SUPPLIED MATERIAL:
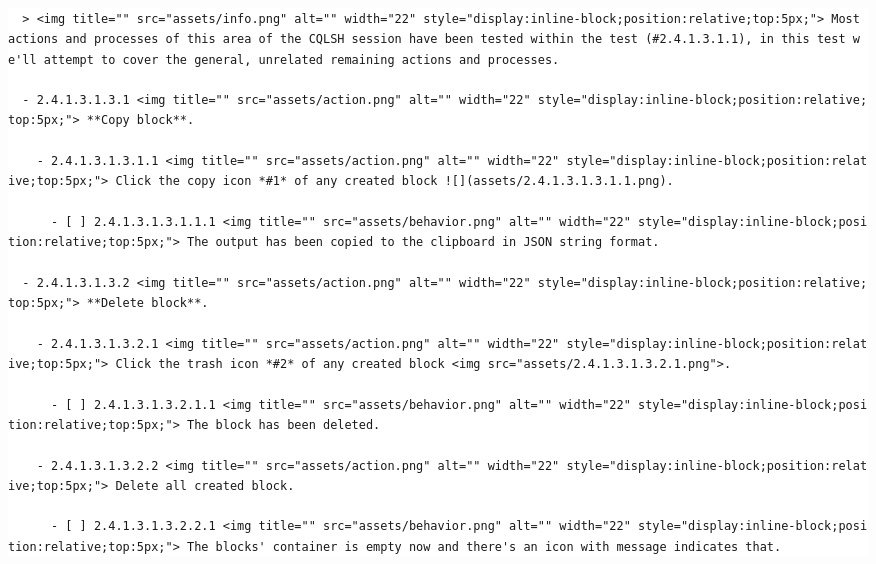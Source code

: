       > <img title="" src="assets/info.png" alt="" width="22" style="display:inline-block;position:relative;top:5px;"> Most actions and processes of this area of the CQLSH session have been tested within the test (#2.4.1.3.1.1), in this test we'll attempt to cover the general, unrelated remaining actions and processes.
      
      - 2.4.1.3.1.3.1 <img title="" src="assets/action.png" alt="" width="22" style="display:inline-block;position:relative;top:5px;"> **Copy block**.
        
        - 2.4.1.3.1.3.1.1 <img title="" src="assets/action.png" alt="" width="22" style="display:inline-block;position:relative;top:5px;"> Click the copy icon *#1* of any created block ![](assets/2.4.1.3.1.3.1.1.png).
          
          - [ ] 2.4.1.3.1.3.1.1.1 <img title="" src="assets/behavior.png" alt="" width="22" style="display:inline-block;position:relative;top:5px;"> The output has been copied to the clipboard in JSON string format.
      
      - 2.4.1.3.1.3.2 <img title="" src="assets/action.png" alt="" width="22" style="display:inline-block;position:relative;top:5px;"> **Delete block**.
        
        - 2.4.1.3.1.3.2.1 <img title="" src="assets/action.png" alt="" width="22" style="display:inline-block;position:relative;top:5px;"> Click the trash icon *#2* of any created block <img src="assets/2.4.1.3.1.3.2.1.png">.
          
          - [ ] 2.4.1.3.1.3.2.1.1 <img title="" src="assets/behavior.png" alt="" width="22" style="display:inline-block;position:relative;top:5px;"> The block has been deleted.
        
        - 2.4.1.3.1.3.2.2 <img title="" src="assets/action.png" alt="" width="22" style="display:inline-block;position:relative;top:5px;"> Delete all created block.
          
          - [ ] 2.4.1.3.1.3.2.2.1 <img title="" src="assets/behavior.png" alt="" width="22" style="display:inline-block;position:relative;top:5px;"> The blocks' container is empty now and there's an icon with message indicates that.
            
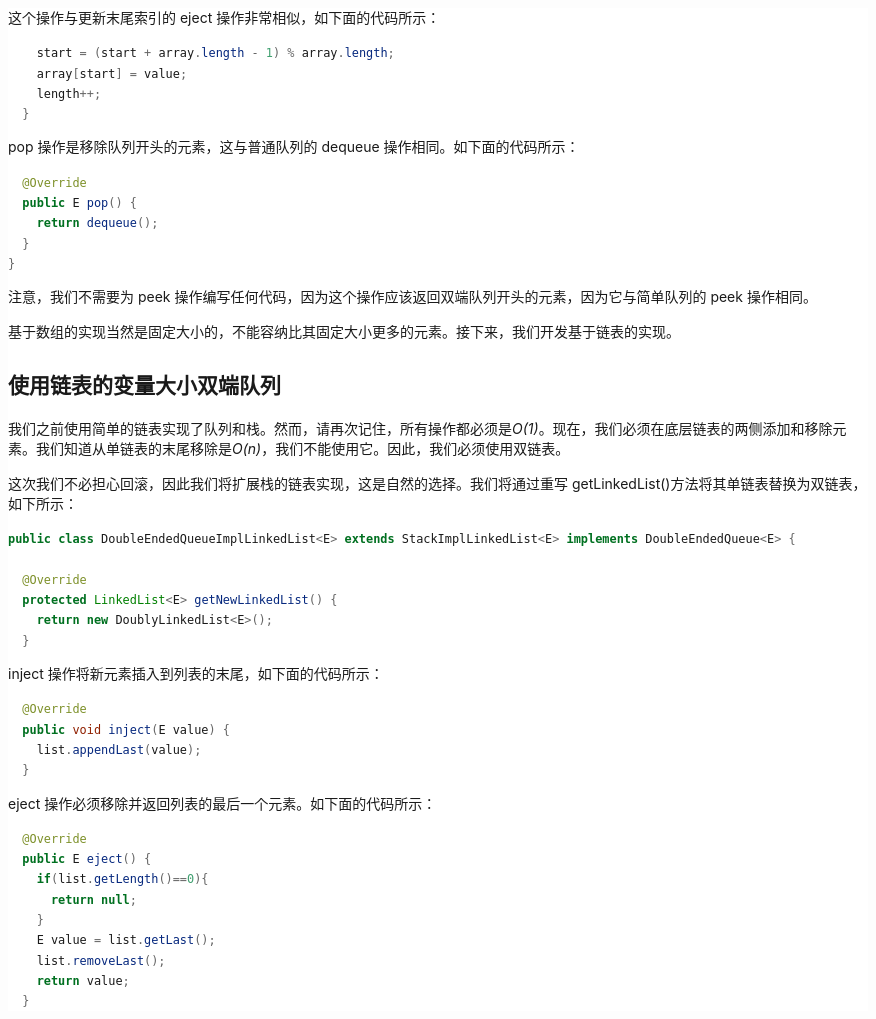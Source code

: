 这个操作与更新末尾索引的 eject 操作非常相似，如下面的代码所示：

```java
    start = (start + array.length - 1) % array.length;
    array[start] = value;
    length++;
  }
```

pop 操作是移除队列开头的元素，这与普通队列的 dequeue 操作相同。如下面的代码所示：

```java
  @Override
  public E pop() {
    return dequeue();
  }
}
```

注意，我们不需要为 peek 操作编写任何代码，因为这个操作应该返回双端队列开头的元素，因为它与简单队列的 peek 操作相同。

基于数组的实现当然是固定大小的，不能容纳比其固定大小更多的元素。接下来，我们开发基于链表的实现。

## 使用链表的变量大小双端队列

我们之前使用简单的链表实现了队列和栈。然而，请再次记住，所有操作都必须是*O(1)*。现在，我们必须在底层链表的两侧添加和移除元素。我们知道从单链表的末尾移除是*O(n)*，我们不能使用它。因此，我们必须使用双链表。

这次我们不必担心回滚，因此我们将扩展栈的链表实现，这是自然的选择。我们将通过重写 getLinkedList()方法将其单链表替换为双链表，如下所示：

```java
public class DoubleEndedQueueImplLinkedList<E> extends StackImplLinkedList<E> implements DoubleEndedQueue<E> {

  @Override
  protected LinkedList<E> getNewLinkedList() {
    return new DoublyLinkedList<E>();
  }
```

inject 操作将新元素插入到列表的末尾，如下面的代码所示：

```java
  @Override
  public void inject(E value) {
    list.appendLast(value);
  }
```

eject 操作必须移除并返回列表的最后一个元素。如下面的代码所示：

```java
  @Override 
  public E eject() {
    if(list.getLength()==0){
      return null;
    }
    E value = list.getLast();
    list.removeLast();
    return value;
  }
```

==

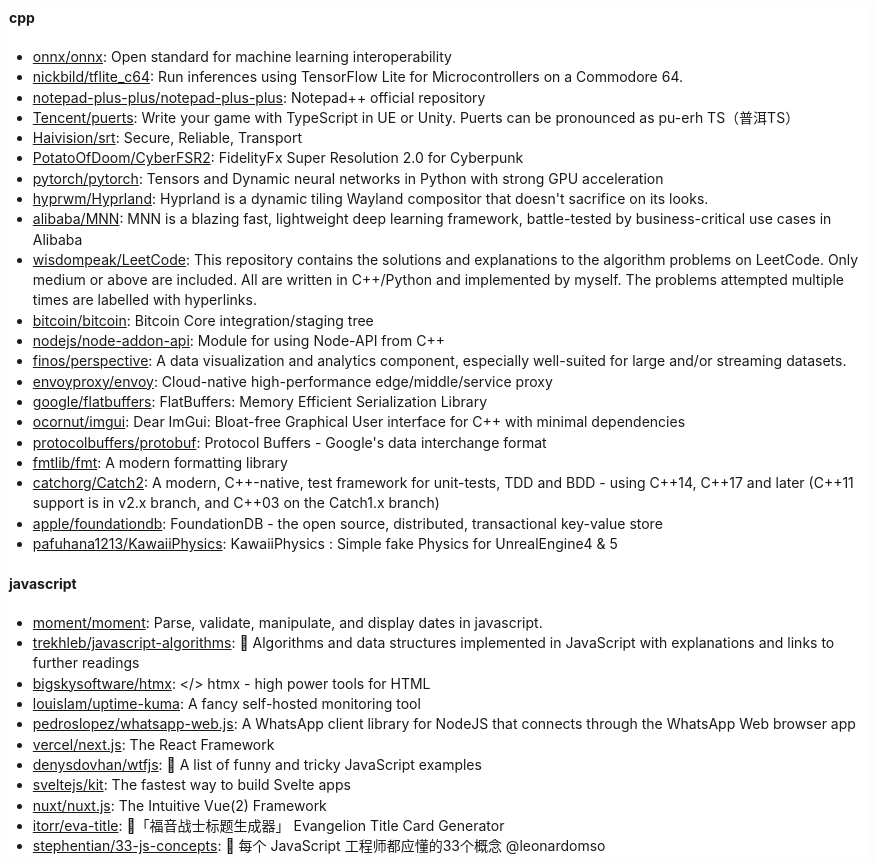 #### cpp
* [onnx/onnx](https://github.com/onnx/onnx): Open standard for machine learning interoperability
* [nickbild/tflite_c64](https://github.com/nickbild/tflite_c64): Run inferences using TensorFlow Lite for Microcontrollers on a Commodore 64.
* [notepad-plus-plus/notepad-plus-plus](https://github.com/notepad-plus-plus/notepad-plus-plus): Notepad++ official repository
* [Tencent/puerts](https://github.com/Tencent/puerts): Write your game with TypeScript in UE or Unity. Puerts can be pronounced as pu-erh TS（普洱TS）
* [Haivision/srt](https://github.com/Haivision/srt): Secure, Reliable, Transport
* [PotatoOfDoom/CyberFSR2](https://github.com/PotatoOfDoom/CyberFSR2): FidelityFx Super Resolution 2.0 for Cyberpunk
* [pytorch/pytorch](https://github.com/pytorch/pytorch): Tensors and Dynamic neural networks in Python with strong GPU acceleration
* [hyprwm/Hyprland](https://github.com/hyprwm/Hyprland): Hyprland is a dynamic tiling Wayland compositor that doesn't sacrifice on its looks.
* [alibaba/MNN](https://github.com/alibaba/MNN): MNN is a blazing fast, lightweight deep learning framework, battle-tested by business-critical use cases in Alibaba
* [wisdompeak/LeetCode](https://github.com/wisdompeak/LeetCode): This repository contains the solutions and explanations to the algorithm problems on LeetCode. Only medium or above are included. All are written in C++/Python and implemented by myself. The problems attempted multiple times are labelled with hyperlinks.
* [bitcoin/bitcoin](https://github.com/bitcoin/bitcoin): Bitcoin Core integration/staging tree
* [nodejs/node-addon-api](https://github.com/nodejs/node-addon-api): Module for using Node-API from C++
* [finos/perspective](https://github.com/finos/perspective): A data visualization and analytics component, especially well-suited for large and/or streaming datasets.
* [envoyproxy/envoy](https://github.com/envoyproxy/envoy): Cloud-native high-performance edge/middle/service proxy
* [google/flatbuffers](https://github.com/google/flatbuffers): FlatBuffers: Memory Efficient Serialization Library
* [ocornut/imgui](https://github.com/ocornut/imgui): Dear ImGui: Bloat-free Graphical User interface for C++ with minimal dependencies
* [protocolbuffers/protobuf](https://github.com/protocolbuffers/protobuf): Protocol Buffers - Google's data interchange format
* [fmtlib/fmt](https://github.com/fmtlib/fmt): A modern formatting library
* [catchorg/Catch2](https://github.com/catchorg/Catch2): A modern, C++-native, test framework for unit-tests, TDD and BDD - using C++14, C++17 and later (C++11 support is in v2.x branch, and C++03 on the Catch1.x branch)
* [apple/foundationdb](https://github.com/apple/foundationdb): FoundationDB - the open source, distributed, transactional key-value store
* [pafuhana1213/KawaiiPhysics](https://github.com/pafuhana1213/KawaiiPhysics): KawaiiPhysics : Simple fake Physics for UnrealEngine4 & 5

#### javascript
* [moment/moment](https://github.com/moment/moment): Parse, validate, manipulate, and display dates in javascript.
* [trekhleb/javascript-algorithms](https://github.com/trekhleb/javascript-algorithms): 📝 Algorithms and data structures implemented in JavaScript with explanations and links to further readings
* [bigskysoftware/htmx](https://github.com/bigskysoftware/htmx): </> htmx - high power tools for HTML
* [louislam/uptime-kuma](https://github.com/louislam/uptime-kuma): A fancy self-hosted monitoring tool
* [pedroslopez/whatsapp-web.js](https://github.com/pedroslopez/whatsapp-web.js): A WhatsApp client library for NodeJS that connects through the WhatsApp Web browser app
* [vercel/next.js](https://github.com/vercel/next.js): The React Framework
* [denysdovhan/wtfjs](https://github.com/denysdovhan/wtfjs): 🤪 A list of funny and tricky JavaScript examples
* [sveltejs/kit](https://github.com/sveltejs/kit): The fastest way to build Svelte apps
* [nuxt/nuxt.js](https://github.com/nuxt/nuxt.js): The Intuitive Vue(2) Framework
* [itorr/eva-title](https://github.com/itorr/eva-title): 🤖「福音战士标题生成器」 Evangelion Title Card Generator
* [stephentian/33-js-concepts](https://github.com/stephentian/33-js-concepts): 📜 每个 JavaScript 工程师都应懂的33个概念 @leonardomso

ACTIVITY: The material above holds pictures; leave them out and set down exactly the lines from the line with "- [ ] 2.4.1.3.1.3.2.2.1" to the line with "## 使用链表的变量大小双端队列", both included.

COMPLETED EXERCISE:
          - [ ] 2.4.1.3.1.3.2.2.1 <img title="" src="assets/behavior.png" alt="" width="22" style="display:inline-block;position:relative;top:5px;"> The blocks' container is empty now and there's an icon with message indicates that.
            
Source code

: 这个操作与更新末尾索引的 eject 操作非常相似，如下面的代码所示：

```java
    start = (start + array.length - 1) % array.length;
    array[start] = value;
    length++;
  }
```

pop 操作是移除队列开头的元素，这与普通队列的 dequeue 操作相同。如下面的代码所示：

```java
  @Override
  public E pop() {
    return dequeue();
  }
}
```

注意，我们不需要为 peek 操作编写任何代码，因为这个操作应该返回双端队列开头的元素，因为它与简单队列的 peek 操作相同。

基于数组的实现当然是固定大小的，不能容纳比其固定大小更多的元素。接下来，我们开发基于链表的实现。

## 使用链表的变量大小双端队列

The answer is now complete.